In the copy, include all of the listing exactly and none of its pictures.
★ ★ ★
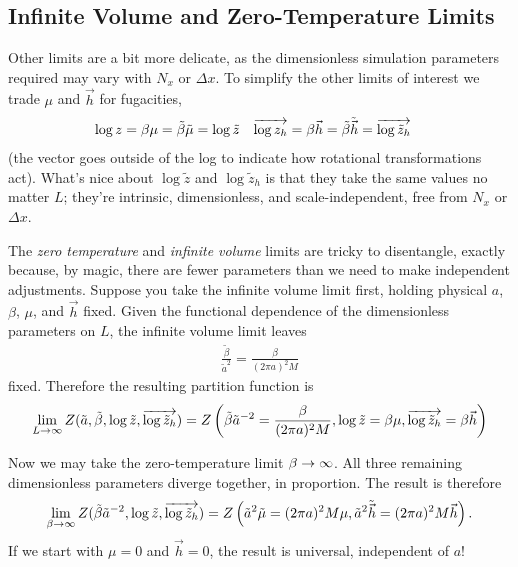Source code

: \subsection{Infinite Volume and Zero-Temperature Limits}\label{sec:thermodynamic limit}

Other limits are a bit more delicate, as the dimensionless simulation parameters required may vary with $N_x$ or $\Delta x$.
To simplify the other limits of interest we trade $\mu$ and $\vec{h}$ for fugacities,
\begin{align}
    \log z &= \beta \mu = \tilde{\beta} \tilde{\mu} = \log \tilde{z}
    &
    \overrightarrow{\log z_h} &= \beta \vec{h} = \tilde{\beta}\tilde{\vec{h}} = \overrightarrow{\log \tilde{z}_h}
\end{align}
(the vector goes outside of the log to indicate how rotational transformations act).
What's nice about $\log \tilde{z}$ and $\log \tilde{z}_h$ is that they take the same values no matter $L$; they're intrinsic, dimensionless, and scale-independent, free from $N_x$ or $\Delta x$.

The \emph{zero temperature} and \emph{infinite volume} limits are tricky to disentangle, exactly because, by magic, there are fewer parameters than we need to make independent adjustments.
Suppose you take the infinite volume limit first, holding physical $a$, $\beta$, $\mu$, and $\vec{h}$ fixed.
Given the functional dependence of the dimensionless parameters on $L$, the infinite volume limit leaves
\begin{align}
    \frac{\tilde{\beta}}{\tilde{a}^2} = \frac{\beta}{(2\pi a)^2 M}
\end{align}
fixed.
Therefore the resulting partition function is
\begin{align}
    \lim_{L\rightarrow\infty} Z(\tilde{a}, \tilde{\beta}, \log\tilde{z}, \overrightarrow{\log \tilde{z}_h})
    =
    Z\left(
        \tilde{\beta}\tilde{a}^{-2} = \frac{\beta}{(2\pi a)^2 M},
        \log\tilde{z} = \beta \mu,
        \overrightarrow{\log \tilde{z}_h} = \beta \vec{h}
        \right)
    \label{eq:infinite volume}
\end{align}

Now we may take the zero-temperature limit $\beta\rightarrow\infty$.
All three remaining dimensionless parameters diverge together, in proportion.
The result is therefore
\begin{align}
    \lim_{\beta\rightarrow\infty} Z(\tilde{\beta}\tilde{a}^{-2}, \log\tilde{z}, \overrightarrow{\log \tilde{z}_h})
    =
    Z\left( \tilde{a}^2\tilde{\mu} = (2\pi a)^2 M \mu, \tilde{a}^2 \tilde{\vec{h}} = (2\pi a)^2 M \vec{h} \right).
    \label{eq:volume then temperature}
\end{align}
If we start with $\mu=0$ and $\vec{h}=0$, the result is universal, independent of $a$!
★ ★ ★
Solved exercise:
Source code

: \subsection{Infinite Volume and Zero-Temperature Limits}\label{sec:thermodynamic limit}

Other limits are a bit more delicate, as the dimensionless simulation parameters required may vary with $N_x$ or $\Delta x$.
To simplify the other limits of interest we trade $\mu$ and $\vec{h}$ for fugacities,
\begin{align}
    \log z &= \beta \mu = \tilde{\beta} \tilde{\mu} = \log \tilde{z}
    &
    \overrightarrow{\log z_h} &= \beta \vec{h} = \tilde{\beta}\tilde{\vec{h}} = \overrightarrow{\log \tilde{z}_h}
\end{align}
(the vector goes outside of the log to indicate how rotational transformations act).
What's nice about $\log \tilde{z}$ and $\log \tilde{z}_h$ is that they take the same values no matter $L$; they're intrinsic, dimensionless, and scale-independent, free from $N_x$ or $\Delta x$.

The \emph{zero temperature} and \emph{infinite volume} limits are tricky to disentangle, exactly because, by magic, there are fewer parameters than we need to make independent adjustments.
Suppose you take the infinite volume limit first, holding physical $a$, $\beta$, $\mu$, and $\vec{h}$ fixed.
Given the functional dependence of the dimensionless parameters on $L$, the infinite volume limit leaves
\begin{align}
    \frac{\tilde{\beta}}{\tilde{a}^2} = \frac{\beta}{(2\pi a)^2 M}
\end{align}
fixed.
Therefore the resulting partition function is
\begin{align}
    \lim_{L\rightarrow\infty} Z(\tilde{a}, \tilde{\beta}, \log\tilde{z}, \overrightarrow{\log \tilde{z}_h})
    =
    Z\left(
        \tilde{\beta}\tilde{a}^{-2} = \frac{\beta}{(2\pi a)^2 M},
        \log\tilde{z} = \beta \mu,
        \overrightarrow{\log \tilde{z}_h} = \beta \vec{h}
        \right)
    \label{eq:infinite volume}
\end{align}

Now we may take the zero-temperature limit $\beta\rightarrow\infty$.
All three remaining dimensionless parameters diverge together, in proportion.
The result is therefore
\begin{align}
    \lim_{\beta\rightarrow\infty} Z(\tilde{\beta}\tilde{a}^{-2}, \log\tilde{z}, \overrightarrow{\log \tilde{z}_h})
    =
    Z\left( \tilde{a}^2\tilde{\mu} = (2\pi a)^2 M \mu, \tilde{a}^2 \tilde{\vec{h}} = (2\pi a)^2 M \vec{h} \right).
    \label{eq:volume then temperature}
\end{align}
If we start with $\mu=0$ and $\vec{h}=0$, the result is universal, independent of $a$!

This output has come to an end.